En la existencia de cada uno, siempre Dios se va haciendo presente de mil formas a fin de ofrecernos la posibilidad de que, libremente, optemos o no por Él. Dios pasa constantemente a nuestro lado dejando caer su invitación a vivir la vida con la intensidad y pasión que conlleva el decidir la vida junto a Él. Obvio, podemos no verlo, no caer en la cuenta que ahí va, a un lado; como también podemos verlo y decidir vivir sin Él, cuando menos con toda la pasión y revolución que podría implicar su presencia en nuestras vidas.

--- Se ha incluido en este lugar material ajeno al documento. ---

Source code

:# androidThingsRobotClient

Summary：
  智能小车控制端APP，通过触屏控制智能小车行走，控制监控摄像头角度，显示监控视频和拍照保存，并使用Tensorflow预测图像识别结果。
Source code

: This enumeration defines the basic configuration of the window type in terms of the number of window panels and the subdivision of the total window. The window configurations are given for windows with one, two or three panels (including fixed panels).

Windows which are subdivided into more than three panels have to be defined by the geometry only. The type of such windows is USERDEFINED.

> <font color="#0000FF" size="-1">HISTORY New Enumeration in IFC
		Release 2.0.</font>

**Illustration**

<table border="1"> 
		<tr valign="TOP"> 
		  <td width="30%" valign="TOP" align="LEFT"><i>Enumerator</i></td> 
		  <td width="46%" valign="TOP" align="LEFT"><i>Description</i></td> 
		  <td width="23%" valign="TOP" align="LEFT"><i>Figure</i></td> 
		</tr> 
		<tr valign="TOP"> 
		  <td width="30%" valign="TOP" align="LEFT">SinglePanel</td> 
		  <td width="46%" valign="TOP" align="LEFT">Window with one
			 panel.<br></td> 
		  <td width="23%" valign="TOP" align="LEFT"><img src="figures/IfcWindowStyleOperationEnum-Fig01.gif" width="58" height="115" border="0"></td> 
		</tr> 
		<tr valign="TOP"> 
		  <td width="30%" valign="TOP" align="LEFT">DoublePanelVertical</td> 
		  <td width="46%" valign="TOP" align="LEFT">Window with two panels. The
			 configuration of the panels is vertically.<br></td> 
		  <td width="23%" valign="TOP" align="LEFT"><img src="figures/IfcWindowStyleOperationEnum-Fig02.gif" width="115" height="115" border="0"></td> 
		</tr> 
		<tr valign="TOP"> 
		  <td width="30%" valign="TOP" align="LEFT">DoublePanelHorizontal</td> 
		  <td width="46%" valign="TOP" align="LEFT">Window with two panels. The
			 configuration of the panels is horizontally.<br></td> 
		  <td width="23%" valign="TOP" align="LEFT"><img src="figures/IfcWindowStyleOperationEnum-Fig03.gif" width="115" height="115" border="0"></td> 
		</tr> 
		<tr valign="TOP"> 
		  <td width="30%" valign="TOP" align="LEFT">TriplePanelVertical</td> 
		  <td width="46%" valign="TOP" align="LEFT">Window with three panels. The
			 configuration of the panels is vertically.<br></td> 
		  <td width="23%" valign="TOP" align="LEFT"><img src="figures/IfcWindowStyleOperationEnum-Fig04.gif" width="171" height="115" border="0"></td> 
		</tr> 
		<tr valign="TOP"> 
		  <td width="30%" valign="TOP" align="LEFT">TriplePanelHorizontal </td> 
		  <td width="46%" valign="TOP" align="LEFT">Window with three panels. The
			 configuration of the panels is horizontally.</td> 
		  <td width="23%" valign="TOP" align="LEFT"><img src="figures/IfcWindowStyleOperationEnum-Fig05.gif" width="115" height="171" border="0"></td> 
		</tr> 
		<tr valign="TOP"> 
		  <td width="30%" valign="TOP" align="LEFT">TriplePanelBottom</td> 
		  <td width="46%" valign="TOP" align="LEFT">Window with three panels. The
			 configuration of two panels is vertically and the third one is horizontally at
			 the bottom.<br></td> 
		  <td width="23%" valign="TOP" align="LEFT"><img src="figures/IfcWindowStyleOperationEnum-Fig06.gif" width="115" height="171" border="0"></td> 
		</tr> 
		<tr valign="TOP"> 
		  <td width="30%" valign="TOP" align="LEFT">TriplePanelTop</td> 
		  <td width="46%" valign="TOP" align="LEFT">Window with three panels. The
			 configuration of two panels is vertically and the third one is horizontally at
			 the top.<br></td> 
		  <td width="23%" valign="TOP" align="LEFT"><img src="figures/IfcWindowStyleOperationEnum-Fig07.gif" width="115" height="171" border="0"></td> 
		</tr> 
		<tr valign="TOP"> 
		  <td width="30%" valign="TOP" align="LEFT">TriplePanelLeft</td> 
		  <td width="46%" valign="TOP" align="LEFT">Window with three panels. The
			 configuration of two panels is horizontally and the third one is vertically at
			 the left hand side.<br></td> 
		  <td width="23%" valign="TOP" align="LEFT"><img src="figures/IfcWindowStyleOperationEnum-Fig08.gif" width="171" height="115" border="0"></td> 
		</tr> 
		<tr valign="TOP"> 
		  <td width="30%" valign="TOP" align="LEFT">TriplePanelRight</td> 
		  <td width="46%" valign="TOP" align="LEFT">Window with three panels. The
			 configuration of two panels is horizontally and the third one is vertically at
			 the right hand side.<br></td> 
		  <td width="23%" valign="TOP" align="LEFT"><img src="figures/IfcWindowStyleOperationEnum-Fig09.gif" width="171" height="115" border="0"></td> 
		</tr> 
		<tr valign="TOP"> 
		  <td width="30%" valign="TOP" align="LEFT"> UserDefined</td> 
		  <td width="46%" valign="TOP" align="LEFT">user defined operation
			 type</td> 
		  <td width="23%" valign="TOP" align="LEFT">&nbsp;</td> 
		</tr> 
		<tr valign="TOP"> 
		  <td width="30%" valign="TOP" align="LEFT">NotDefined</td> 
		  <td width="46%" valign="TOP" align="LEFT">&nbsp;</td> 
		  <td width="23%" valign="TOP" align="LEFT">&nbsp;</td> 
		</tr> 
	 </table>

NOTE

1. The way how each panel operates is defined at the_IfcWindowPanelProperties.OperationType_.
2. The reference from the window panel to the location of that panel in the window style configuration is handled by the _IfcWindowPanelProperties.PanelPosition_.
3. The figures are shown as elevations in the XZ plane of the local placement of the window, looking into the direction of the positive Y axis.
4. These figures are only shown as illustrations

En la casa donde se hospeda Elías muere el hijo de la Señora que lo albergó. Para ella, la muerte es signo de castigo y no de la presencia de Dios; y el Profeta es el culpable. Tampoco Elías entiende la muerte del menor como una oportunidad maravillosa de entrar en una dimensión diferente de la existencia humana, de ahondar en su relación con Dios. En su oración, Elías le reclama a Dios; de muchas formas, ya lo había hecho. La relación del Profeta con Yahvé, no fue fácil; parecía una lucha entre ambos: entre el poder de Dios y el orgullo de Elías. En su oración, chantajea a Dios, y Dios accede: le devuelve la vida al menor; y al tomar de nuevo a su hijo, la mujer entra en esa dimensión de fe, en esa experiencia de Dios que, mediante la vuelta a la vida de su hijo muerto, ella también accede a una vida en Dios, que no tenía; ella también resucita: “ahora sé que eres un hombre de Dios” –le dice.
Con Jesús pasó algo semejante. Ve un entierro del hijo único de una viuda. Se compadece; se acerca; toca el féretro; y le ordena al joven muerto que se levante. Una vez resucitado, se lo entrega a su madre. La motivación de Jesús para hacer el milagro fue la compasión; pero el hecho fue más allá, se convirtió en un signo; fue más allá de un niño que vuelve a la vida: fue la oportunidad de abrirse a un Dios que camina nuestra historia y en su actuar nos ofrece la oportunidad para reconocerlo y vivir la vida con otra dimensión: la del creyente que ha tocado la divinidad y puede ver cómo “Dios ha visitado a su pueblo” y alivia el sufrimiento.
Finalmente, Pablo. De ser un perseguidor de la naciente iglesia de Jesús, es tocado por Él mismo y su vida se transforma totalmente: su pensar, su vivir, su actuar, todo cambia. Ahora conoce la verdadera doctrina que no recibió por medio de hombre alguno, ni siquiera de Jesús; sino por la revelación de la que fue objeto; y de la aceptación radical que el mismo Pablo hizo de esa oferta que Dios le hacía. Entró en una dimensión que hasta ahora –a pesar de ser creyente de la religión judía- no había encontrado.
Así es Dios: con un sinnúmero de acontecimientos, unos más evidentes y otros más ocultos, va tocando a nuestra puerta, va caminando junto con nosotros, siempre invitándonos a ahondar y a ir más allá de la existencia rutinaria de cada día. La vida se nos ha dado para buscar a Dios; y cada día tendríamos que ir acercándonos más a Él y dejándonos atrapar por Él. Vivir la vida divina ya desde ahora, es otra dimensión que desgraciadamente no siempre experimentamos o vivimos con la intensidad que contiene.